Would you mind providing a minimal reproducible example and the output of rioxarray.show_versions()?

ZachHoppinen commented 1 year ago

Hello Snowman2,

Thanks for getting back to me. For rioxarray.show_versions() do you mean something other than the included text at the bottom of my original comment?

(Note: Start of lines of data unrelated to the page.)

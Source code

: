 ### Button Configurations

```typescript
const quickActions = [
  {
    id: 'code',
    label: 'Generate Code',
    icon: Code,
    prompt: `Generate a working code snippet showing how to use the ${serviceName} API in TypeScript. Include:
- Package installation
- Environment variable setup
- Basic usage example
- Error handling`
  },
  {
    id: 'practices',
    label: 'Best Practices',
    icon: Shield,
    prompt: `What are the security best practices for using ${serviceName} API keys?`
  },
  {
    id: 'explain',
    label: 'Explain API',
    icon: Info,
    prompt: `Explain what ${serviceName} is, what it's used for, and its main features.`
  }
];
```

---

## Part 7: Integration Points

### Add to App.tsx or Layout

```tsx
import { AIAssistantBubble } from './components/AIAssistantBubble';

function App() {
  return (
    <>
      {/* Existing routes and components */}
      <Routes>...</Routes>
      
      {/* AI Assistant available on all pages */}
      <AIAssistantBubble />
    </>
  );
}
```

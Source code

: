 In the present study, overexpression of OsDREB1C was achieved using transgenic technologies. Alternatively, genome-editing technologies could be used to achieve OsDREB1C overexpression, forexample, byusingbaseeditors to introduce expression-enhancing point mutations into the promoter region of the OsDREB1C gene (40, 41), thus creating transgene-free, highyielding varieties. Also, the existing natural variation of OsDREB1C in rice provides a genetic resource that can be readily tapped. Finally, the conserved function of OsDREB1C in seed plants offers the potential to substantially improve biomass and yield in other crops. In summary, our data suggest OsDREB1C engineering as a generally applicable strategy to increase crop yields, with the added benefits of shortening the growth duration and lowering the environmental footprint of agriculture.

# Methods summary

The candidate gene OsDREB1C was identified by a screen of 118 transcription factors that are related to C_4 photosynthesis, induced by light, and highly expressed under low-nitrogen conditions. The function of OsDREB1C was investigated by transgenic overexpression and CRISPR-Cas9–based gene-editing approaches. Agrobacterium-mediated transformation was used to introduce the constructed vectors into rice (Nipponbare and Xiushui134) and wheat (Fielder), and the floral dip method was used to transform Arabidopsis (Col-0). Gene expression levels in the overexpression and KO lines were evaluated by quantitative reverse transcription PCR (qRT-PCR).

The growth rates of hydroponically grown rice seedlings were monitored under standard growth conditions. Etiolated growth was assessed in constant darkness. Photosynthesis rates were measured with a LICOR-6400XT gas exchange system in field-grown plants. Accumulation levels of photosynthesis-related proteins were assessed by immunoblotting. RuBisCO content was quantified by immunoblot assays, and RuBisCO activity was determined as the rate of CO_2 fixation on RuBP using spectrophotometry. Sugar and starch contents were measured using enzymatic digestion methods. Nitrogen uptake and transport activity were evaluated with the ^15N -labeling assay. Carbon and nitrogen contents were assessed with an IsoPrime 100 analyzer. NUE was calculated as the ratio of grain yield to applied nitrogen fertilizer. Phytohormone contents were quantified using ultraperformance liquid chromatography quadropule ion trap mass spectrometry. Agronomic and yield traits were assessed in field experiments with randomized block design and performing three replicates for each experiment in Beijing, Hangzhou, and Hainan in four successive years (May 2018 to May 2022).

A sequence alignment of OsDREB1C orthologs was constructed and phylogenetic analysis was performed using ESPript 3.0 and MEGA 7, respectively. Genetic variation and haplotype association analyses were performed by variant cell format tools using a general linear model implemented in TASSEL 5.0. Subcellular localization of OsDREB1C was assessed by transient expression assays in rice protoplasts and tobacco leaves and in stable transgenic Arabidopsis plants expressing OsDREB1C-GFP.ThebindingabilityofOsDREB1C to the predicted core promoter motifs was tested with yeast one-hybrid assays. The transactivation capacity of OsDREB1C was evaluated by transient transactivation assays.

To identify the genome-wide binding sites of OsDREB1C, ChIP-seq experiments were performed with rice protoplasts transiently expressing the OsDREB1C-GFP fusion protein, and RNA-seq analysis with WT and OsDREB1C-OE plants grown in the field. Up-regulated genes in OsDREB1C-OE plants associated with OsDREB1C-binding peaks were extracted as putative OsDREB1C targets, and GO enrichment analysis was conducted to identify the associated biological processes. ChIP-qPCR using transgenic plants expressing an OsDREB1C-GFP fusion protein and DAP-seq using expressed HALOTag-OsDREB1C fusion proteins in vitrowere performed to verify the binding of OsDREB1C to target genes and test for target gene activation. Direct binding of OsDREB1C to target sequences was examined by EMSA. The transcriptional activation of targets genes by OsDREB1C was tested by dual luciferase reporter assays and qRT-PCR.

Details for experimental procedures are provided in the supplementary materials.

I tried to reproduce this problem with two created data arrays, but in that case, the bounds seemed to work, so I was hoping someone could point me in the right direction for why my data which should have the same CRS and dataset up is showing a minimum y-value bound that is larger than the maximum y-value bound.

import numpy as np
import xarray as xr
import rioxarray

temperature = np.random.randn(1, 2, 2)
x = [10, 30]
y = [4, 2]
time1 = ['sept-1']

da1 = xr.DataArray(temperature, coords = [time1, x, y],dims = ['time', 'x', 'y'])
da1 = da1.rio.write_crs('EPSG:4326')

temperature = np.random.randn(1, 2, 2)
x = [20, 40]
y = [3, 1]
time2 = ['sept-2']

da2 = xr.DataArray(temperature, coords = [time2, x, y], dims = ['time', 'x', 'y'])
da2 = da2.rio.write_crs('EPSG:4326')

ds = xr.concat([da1, da2], dim = 'time')
print(ds.rio.bounds())

Which gives the expected values of a y-minimum value that is smaller than the y-maximum value.